Work item
Exactly as they appear, copy the lines of the listing from the one containing "昔圣人制兵御侮职其人者非忠果" through the final line, both included, and nothing else.

(Source material)

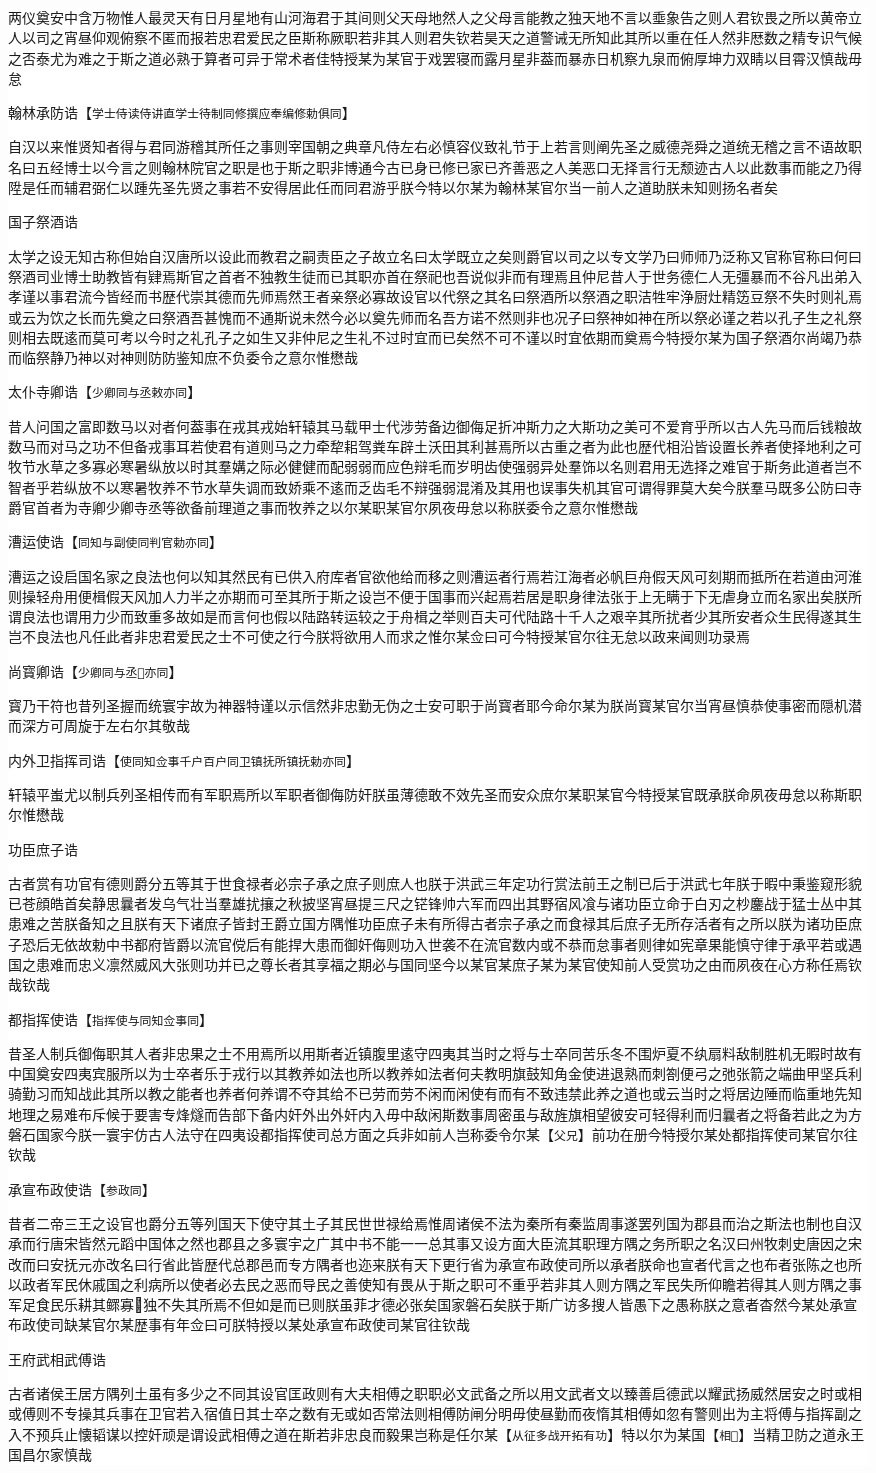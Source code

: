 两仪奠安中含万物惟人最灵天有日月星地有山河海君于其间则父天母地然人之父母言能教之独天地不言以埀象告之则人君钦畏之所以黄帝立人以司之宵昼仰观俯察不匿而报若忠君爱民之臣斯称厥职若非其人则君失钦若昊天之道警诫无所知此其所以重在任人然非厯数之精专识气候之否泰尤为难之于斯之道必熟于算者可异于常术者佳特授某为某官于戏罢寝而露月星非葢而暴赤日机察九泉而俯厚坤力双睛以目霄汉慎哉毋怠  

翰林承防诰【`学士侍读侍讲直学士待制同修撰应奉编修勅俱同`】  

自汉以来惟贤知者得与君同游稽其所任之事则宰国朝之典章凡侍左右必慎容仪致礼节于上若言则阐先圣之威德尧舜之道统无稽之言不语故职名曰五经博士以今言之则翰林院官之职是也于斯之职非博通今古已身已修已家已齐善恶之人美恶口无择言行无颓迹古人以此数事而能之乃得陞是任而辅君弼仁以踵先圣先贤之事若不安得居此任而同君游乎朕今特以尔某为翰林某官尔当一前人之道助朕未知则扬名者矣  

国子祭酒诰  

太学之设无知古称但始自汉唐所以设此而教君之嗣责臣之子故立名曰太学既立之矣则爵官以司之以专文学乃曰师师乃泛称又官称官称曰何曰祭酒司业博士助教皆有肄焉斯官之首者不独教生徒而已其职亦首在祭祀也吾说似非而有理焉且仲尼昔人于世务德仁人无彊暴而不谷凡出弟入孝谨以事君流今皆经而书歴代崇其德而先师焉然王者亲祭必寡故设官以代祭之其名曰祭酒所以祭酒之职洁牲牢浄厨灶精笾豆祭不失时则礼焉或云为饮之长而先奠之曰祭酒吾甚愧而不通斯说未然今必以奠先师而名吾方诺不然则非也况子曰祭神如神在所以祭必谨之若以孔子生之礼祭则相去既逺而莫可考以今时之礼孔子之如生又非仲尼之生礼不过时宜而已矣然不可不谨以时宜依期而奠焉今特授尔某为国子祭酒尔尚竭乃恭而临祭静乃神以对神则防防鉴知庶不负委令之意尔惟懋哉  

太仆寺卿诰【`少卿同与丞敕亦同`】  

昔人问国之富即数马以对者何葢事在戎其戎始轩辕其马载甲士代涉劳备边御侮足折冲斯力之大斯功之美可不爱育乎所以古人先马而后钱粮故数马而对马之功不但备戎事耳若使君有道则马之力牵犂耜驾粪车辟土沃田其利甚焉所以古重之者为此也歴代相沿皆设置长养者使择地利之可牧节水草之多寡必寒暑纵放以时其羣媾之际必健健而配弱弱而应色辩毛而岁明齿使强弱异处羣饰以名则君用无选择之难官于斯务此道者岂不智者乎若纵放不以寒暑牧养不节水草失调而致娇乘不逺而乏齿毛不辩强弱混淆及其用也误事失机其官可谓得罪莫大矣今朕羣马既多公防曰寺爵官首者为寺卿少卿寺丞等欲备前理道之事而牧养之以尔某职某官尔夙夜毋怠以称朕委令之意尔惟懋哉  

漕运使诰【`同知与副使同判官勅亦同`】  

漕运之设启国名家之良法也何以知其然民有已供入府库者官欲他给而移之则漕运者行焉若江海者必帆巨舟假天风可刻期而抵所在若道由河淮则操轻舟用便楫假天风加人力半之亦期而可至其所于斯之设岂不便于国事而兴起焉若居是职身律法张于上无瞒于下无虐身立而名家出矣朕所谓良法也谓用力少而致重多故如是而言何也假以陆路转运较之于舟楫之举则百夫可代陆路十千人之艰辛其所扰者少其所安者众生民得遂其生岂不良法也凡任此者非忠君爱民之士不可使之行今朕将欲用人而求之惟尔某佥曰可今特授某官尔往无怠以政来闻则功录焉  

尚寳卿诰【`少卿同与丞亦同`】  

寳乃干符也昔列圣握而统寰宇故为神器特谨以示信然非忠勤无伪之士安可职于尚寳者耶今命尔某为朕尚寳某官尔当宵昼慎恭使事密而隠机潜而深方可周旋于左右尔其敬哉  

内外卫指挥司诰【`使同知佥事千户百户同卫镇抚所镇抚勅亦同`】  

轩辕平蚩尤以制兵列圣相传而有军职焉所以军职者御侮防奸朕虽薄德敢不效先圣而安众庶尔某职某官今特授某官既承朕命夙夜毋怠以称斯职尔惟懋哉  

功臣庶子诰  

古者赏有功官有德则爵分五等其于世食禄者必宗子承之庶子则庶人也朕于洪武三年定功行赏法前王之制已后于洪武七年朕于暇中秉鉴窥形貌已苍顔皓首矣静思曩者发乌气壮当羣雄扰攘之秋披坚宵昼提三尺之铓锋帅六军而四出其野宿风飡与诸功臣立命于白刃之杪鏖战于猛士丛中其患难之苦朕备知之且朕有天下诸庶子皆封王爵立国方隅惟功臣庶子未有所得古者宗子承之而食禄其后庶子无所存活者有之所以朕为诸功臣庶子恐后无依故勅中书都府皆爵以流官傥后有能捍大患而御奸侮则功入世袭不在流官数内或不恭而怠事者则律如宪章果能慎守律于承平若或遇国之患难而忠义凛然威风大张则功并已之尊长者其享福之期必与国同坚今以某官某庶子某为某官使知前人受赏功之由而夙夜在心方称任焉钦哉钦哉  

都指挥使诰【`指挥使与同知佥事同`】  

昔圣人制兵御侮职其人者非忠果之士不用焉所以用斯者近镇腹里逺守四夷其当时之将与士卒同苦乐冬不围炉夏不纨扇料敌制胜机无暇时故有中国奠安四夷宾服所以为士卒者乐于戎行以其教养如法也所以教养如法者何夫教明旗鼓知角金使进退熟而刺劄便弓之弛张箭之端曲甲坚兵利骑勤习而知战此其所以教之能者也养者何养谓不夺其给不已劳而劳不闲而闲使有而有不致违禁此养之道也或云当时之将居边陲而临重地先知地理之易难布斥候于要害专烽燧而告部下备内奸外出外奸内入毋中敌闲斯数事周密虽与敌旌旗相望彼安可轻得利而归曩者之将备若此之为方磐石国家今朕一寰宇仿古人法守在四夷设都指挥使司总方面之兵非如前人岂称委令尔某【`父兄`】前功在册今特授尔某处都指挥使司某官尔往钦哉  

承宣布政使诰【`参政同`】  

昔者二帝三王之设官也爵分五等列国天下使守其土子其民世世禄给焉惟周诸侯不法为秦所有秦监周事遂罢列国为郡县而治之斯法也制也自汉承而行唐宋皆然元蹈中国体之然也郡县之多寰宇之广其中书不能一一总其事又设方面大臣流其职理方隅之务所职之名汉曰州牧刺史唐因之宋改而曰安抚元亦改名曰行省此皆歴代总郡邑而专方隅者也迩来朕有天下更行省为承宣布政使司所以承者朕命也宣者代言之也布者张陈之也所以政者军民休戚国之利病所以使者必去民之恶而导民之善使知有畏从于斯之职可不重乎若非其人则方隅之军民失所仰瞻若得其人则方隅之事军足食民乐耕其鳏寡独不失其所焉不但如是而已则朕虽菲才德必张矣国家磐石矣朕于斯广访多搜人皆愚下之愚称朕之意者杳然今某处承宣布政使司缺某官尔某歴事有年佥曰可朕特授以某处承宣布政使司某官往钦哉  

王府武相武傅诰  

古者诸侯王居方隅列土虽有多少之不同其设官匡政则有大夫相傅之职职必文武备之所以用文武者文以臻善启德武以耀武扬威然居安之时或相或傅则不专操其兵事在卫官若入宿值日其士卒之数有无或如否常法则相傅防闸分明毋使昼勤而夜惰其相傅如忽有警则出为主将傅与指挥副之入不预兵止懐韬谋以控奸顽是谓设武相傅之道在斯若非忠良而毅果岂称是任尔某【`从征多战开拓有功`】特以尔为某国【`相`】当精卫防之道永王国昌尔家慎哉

(End Source material)

Expected answer
昔圣人制兵御侮职其人者非忠果之士不用焉所以用斯者近镇腹里逺守四夷其当时之将与士卒同苦乐冬不围炉夏不纨扇料敌制胜机无暇时故有中国奠安四夷宾服所以为士卒者乐于戎行以其教养如法也所以教养如法者何夫教明旗鼓知角金使进退熟而刺劄便弓之弛张箭之端曲甲坚兵利骑勤习而知战此其所以教之能者也养者何养谓不夺其给不已劳而劳不闲而闲使有而有不致违禁此养之道也或云当时之将居边陲而临重地先知地理之易难布斥候于要害专烽燧而告部下备内奸外出外奸内入毋中敌闲斯数事周密虽与敌旌旗相望彼安可轻得利而归曩者之将备若此之为方磐石国家今朕一寰宇仿古人法守在四夷设都指挥使司总方面之兵非如前人岂称委令尔某【`父兄`】前功在册今特授尔某处都指挥使司某官尔往钦哉  

承宣布政使诰【`参政同`】  

昔者二帝三王之设官也爵分五等列国天下使守其土子其民世世禄给焉惟周诸侯不法为秦所有秦监周事遂罢列国为郡县而治之斯法也制也自汉承而行唐宋皆然元蹈中国体之然也郡县之多寰宇之广其中书不能一一总其事又设方面大臣流其职理方隅之务所职之名汉曰州牧刺史唐因之宋改而曰安抚元亦改名曰行省此皆歴代总郡邑而专方隅者也迩来朕有天下更行省为承宣布政使司所以承者朕命也宣者代言之也布者张陈之也所以政者军民休戚国之利病所以使者必去民之恶而导民之善使知有畏从于斯之职可不重乎若非其人则方隅之军民失所仰瞻若得其人则方隅之事军足食民乐耕其鳏寡独不失其所焉不但如是而已则朕虽菲才德必张矣国家磐石矣朕于斯广访多搜人皆愚下之愚称朕之意者杳然今某处承宣布政使司缺某官尔某歴事有年佥曰可朕特授以某处承宣布政使司某官往钦哉  

王府武相武傅诰  

古者诸侯王居方隅列土虽有多少之不同其设官匡政则有大夫相傅之职职必文武备之所以用文武者文以臻善启德武以耀武扬威然居安之时或相或傅则不专操其兵事在卫官若入宿值日其士卒之数有无或如否常法则相傅防闸分明毋使昼勤而夜惰其相傅如忽有警则出为主将傅与指挥副之入不预兵止懐韬谋以控奸顽是谓设武相傅之道在斯若非忠良而毅果岂称是任尔某【`从征多战开拓有功`】特以尔为某国【`相`】当精卫防之道永王国昌尔家慎哉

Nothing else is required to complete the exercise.